We found that the <urlcp 8bithtml no>, which transforms accented characters to unaccented ones when using <fetch>, <urltext>, etc. was quite nice.

However, we don't know how to implement this same logic when performing a LIKEP search. In other words, how do we tranform a search query string to unaccented equivalents with the same ease as 8bithtml?

Thanks!

Carlo

Post by **John** » Sun Sep 23, 2001 5:49 pm

You can use an often overlooked feature of <fetch> for that. That is a feature that let's you give fetch the HTML, and it will act as if it fetched it, e.g.

<urlcp 8bithtml no>
<fetch http://localhost/dummy.html $query>
<urltext>

might do what you want.

Crash.Alpha · Post by **Crash.Alpha** » Mon Sep 24, 2001 12:52 am

It works, but here's a caveat to anyone watching: you have to pass a string (as the first parameter) that will return either a valid page, or in the case of the URL given here, a 404 error page. Don't try passing it an empty string, or just "about:blank", etc. It has to be a well-formed http URL.

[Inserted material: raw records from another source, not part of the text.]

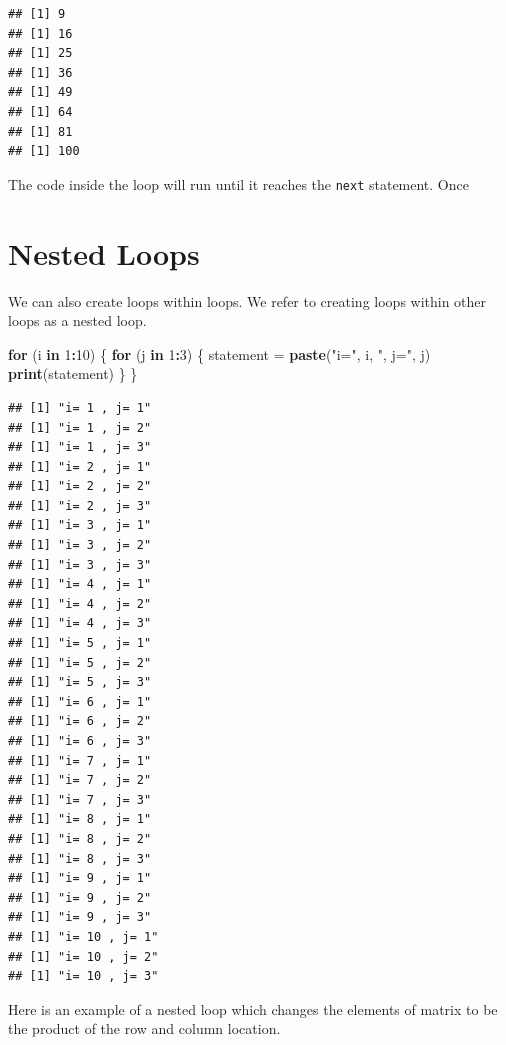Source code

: \documentclass[
]{book}
\newenvironment{Shaded}{\begin{snugshade}}{\end{snugshade}}
\newcommand{\ControlFlowTok}[1]{\textcolor[rgb]{0.13,0.29,0.53}{\textbf{#1}}}
\newcommand{\DecValTok}[1]{\textcolor[rgb]{0.00,0.00,0.81}{#1}}
\newcommand{\KeywordTok}[1]{\textcolor[rgb]{0.13,0.29,0.53}{\textbf{#1}}}
\newcommand{\NormalTok}[1]{#1}
\newcommand{\OperatorTok}[1]{\textcolor[rgb]{0.81,0.36,0.00}{\textbf{#1}}}
\newcommand{\StringTok}[1]{\textcolor[rgb]{0.31,0.60,0.02}{#1}}
\begin{document}
\begin{verbatim}
## [1] 9
## [1] 16
## [1] 25
## [1] 36
## [1] 49
## [1] 64
## [1] 81
## [1] 100
\end{verbatim}

The code inside the loop will run until it reaches the \texttt{next} statement. Once

\hypertarget{nested-loops}{%
\section{Nested Loops}\label{nested-loops}}

We can also create loops within loops. We refer to creating loops within other loops as a nested loop.

\begin{Shaded}
\begin{Highlighting}[]
\ControlFlowTok{for}\NormalTok{ (i }\ControlFlowTok{in} \DecValTok{1}\OperatorTok{:}\DecValTok{10}\NormalTok{) \{}
    \ControlFlowTok{for}\NormalTok{ (j }\ControlFlowTok{in} \DecValTok{1}\OperatorTok{:}\DecValTok{3}\NormalTok{) \{}
\NormalTok{        statement =}\StringTok{ }\KeywordTok{paste}\NormalTok{(}\StringTok{"i="}\NormalTok{, i, }\StringTok{", j="}\NormalTok{, j)}
        \KeywordTok{print}\NormalTok{(statement)}
\NormalTok{    \}}
\NormalTok{\}}
\end{Highlighting}
\end{Shaded}

\begin{verbatim}
## [1] "i= 1 , j= 1"
## [1] "i= 1 , j= 2"
## [1] "i= 1 , j= 3"
## [1] "i= 2 , j= 1"
## [1] "i= 2 , j= 2"
## [1] "i= 2 , j= 3"
## [1] "i= 3 , j= 1"
## [1] "i= 3 , j= 2"
## [1] "i= 3 , j= 3"
## [1] "i= 4 , j= 1"
## [1] "i= 4 , j= 2"
## [1] "i= 4 , j= 3"
## [1] "i= 5 , j= 1"
## [1] "i= 5 , j= 2"
## [1] "i= 5 , j= 3"
## [1] "i= 6 , j= 1"
## [1] "i= 6 , j= 2"
## [1] "i= 6 , j= 3"
## [1] "i= 7 , j= 1"
## [1] "i= 7 , j= 2"
## [1] "i= 7 , j= 3"
## [1] "i= 8 , j= 1"
## [1] "i= 8 , j= 2"
## [1] "i= 8 , j= 3"
## [1] "i= 9 , j= 1"
## [1] "i= 9 , j= 2"
## [1] "i= 9 , j= 3"
## [1] "i= 10 , j= 1"
## [1] "i= 10 , j= 2"
## [1] "i= 10 , j= 3"
\end{verbatim}

Here is an example of a nested loop which changes the elements of matrix to be the product of the row and column location.
\end{document}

Otherwise, the text is returned - but WITHOUT the character translation. This is kinda strange behavior, for <fetch> no? Making an http: request for nothing? Or deciding to not make the translation because a page that would never be reached is not a well-formed URL?

It DOES work though... thanks, John.

Carlo

Post by **John** » Mon Sep 24, 2001 3:32 am

I forgot to explicitly make that point, although that is why I used that URL. It uses the URL to decide how to handle the data. Since it has a .html extension it treats it as HTML, otherwise it can't tell if the data should be treated as HTML or just plain text.

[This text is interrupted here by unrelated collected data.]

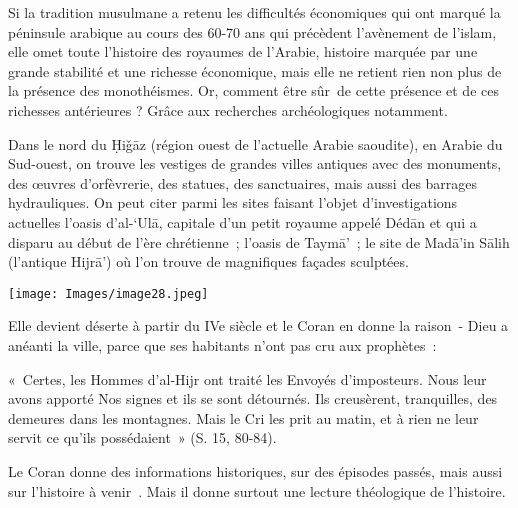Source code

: Si la tradition musulmane a retenu les difficultés économiques qui ont
marqué la péninsule arabique au cours des 60-70 ans qui précèdent
l'avènement de l'islam, elle omet toute l'histoire des royaumes de
l'Arabie, histoire marquée par une grande stabilité et une richesse
économique, mais elle ne retient rien non plus de la présence des
monothéismes. Or, comment être sûr~de cette présence et de ces richesses
antérieures ? Grâce aux recherches archéologiques notamment.


Dans le nord du Ḥiǧāz (région ouest de l'actuelle Arabie saoudite), en
Arabie du Sud-ouest, on trouve les vestiges de grandes villes antiques
avec des monuments, des œuvres d'orfèvrerie, des statues, des
sanctuaires, mais aussi des barrages hydrauliques. On peut citer parmi
les sites faisant l'objet d'investigations actuelles l'oasis d'al-`Ulā,
capitale d'un petit royaume appelé Dédān et qui a disparu au début de
l'ère chrétienne~; l'oasis de Taymā'~; le site de Madā'in Sālih
(l'antique Hijrā') où l'on trouve de magnifiques façades sculptées.

\texttt{[image: Images/image28.jpeg]}

Elle devient déserte à partir du IVe siècle et le Coran en donne la
raison~- Dieu a anéanti la ville, parce que ses habitants n'ont pas cru
aux prophètes~:

«~Certes, les Hommes d'al-Hijr ont traité les Envoyés d'imposteurs. Nous
leur avons apporté Nos signes et ils se sont détournés. Ils creusèrent,
tranquilles, des demeures dans les montagnes. Mais le Cri les prit au
matin, et à rien ne leur servit ce qu'ils possédaient~» (S. 15,
80-84).


\begin{Synthesis}
Le Coran donne des informations
historiques, sur des épisodes passés, mais aussi sur l'histoire à
venir~. Mais il donne
surtout une lecture théologique de l'histoire.
\end{Synthesis}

Crash.Alpha · Post by **Crash.Alpha** » Mon Sep 24, 2001 4:30 am

Does it actually make the http call? PLEASE say it doesn't! Then I can say that I've found a solution...

Carlo

Post by **John** » Mon Sep 24, 2001 9:34 am

No, it doesn't make the HTTP call. It just uses the URL to decide how to treat the data, for example the mime type, and the URL to use to make relative URLs absolute.

Crash.Alpha · Post by **Crash.Alpha** » Mon Sep 24, 2001 1:24 pm

Because I can't stop pestering you on this topic - what is <urltext> translating the HTML encoded (e.g. ü) characters to? I get a "division sign" in the output to the DOS box, for example.

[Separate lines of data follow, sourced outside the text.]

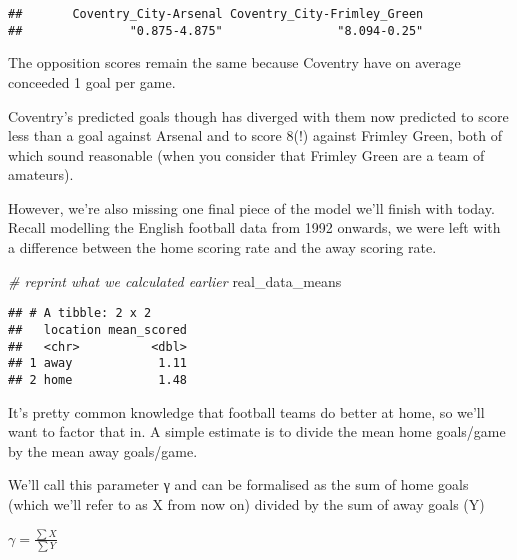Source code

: \documentclass[]{article}
\newenvironment{Shaded}{\begin{snugshade}}{\end{snugshade}}
\newcommand{\CommentTok}[1]{\textcolor[rgb]{0.56,0.35,0.01}{\textit{#1}}}
\newcommand{\NormalTok}[1]{#1}
\begin{document}
\begin{verbatim}
##       Coventry_City-Arsenal Coventry_City-Frimley_Green 
##               "0.875-4.875"                "8.094-0.25"
\end{verbatim}

The opposition scores remain the same because Coventry have on average
conceeded 1 goal per game.

Coventry's predicted goals though has diverged with them now predicted
to score less than a goal against Arsenal and to score 8(!) against
Frimley Green, both of which sound reasonable (when you consider that
Frimley Green are a team of amateurs).

However, we're also missing one final piece of the model we'll finish
with today. Recall modelling the English football data from 1992
onwards, we were left with a difference between the home scoring rate
and the away scoring rate.

\begin{Shaded}
\begin{Highlighting}[]
\CommentTok{# reprint what we calculated earlier}
\NormalTok{real_data_means}
\end{Highlighting}
\end{Shaded}

\begin{verbatim}
## # A tibble: 2 x 2
##   location mean_scored
##   <chr>          <dbl>
## 1 away            1.11
## 2 home            1.48
\end{verbatim}

It's pretty common knowledge that football teams do better at home, so
we'll want to factor that in. A simple estimate is to divide the mean
home goals/game by the mean away goals/game.

We'll call this parameter γ and can be formalised as the sum of home
goals (which we'll refer to as X from now on) divided by the sum of away
goals (Y)

\(\gamma = \frac{\sum{X}}{\sum{Y}}\)
\end{document}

Post by **Kai** » Mon Sep 24, 2001 1:51 pm

If <urlcp 8bithtml> is on (the default), known HTML escape sequences such as ü will be replaced with their 8-bit single character equivalent (decimal code 252 in this case). If <urlcp 8bithtml> is off, then the nearest US-ASCII character is substituted (decimal code 117 or "u" in this case).

If you're getting a division sign, it's probably because the font doesn't display 8-bit ISO-8859-1 characters correctly, or some intermediate process is garbling the characters. Print the output of <urltext> directly to a file and examine the relevant section with a hex editor. Or print the output of <urltext> with <fmt "%U" $ret> and look for the relevant section to be encoded as %FC -- the URL encoding for ASCII 252.

Crash.Alpha · Post by **Crash.Alpha** » Tue Sep 25, 2001 10:12 am

Ok, now our problem is getting uglier: the search is being performed from a DLL written in C that hooks into the Texis API. Texis doesn't appear to have this functionality (why should it? It just deals with the database!)

In other words, while we are encoding and indexing the body of the html page in unaccented format, the search is being done from within a DLL, so the <fetch> trick won't work... as the API will still be performing the search with accented characters.

Does anyone have any ideas on how to emulate the 8 to 7 bit translation within the API, making sure that it does the same type of character mapping?

Post by **Kai** » Tue Sep 25, 2001 10:43 am

Texis still has the 8bithtml functionality, as Vortex uses Texis. You can use the C call htmakepage() to get the behavior of <fetch "http://localhost/index.html" $html>:

#include "http.h"

HTOBJ *obj;
HTPAGE *pg = HTPAGEPN;
char *myhtmlbuffer = "some <B>HTML</B> to test";
obj = openhtobj(); /* open an object */
htsetflags(obj, HTSF_DO8BIT, 0); /* turn off 8-bit HTML flag */
pg = htmakepage(obj, "http://localhost/index.html", myhtmlbuffer);
if (pg != HTPAGEPN)
{
if (htformatpage(pg)) /* form <urltext> data */
{
/* formatted text is pg->txt buffer, with length pg->txtsz */
}
pg = closehtpage(pg); /* free the object */
}
obj = closehtobj(obj);